(Pictures paired with source code)
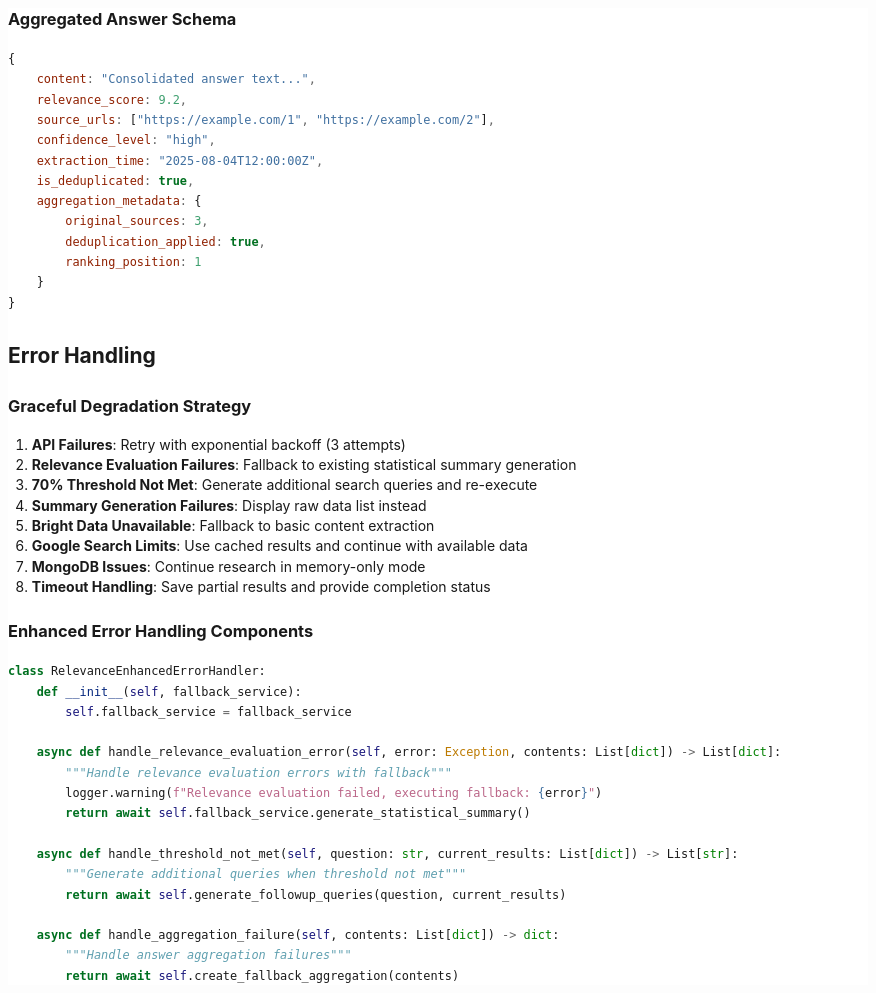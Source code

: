 ### Aggregated Answer Schema
```javascript
{
    content: "Consolidated answer text...",
    relevance_score: 9.2,
    source_urls: ["https://example.com/1", "https://example.com/2"],
    confidence_level: "high",
    extraction_time: "2025-08-04T12:00:00Z",
    is_deduplicated: true,
    aggregation_metadata: {
        original_sources: 3,
        deduplication_applied: true,
        ranking_position: 1
    }
}
```

## Error Handling

### Graceful Degradation Strategy
1. **API Failures**: Retry with exponential backoff (3 attempts)
2. **Relevance Evaluation Failures**: Fallback to existing statistical summary generation
3. **70% Threshold Not Met**: Generate additional search queries and re-execute
4. **Summary Generation Failures**: Display raw data list instead
5. **Bright Data Unavailable**: Fallback to basic content extraction
6. **Google Search Limits**: Use cached results and continue with available data
7. **MongoDB Issues**: Continue research in memory-only mode
8. **Timeout Handling**: Save partial results and provide completion status

### Enhanced Error Handling Components
```python
class RelevanceEnhancedErrorHandler:
    def __init__(self, fallback_service):
        self.fallback_service = fallback_service
    
    async def handle_relevance_evaluation_error(self, error: Exception, contents: List[dict]) -> List[dict]:
        """Handle relevance evaluation errors with fallback"""
        logger.warning(f"Relevance evaluation failed, executing fallback: {error}")
        return await self.fallback_service.generate_statistical_summary()
    
    async def handle_threshold_not_met(self, question: str, current_results: List[dict]) -> List[str]:
        """Generate additional queries when threshold not met"""
        return await self.generate_followup_queries(question, current_results)
    
    async def handle_aggregation_failure(self, contents: List[dict]) -> dict:
        """Handle answer aggregation failures"""
        return await self.create_fallback_aggregation(contents)
```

Problem to solve: Give only how many lines above hold "additional".

Expected answer: 2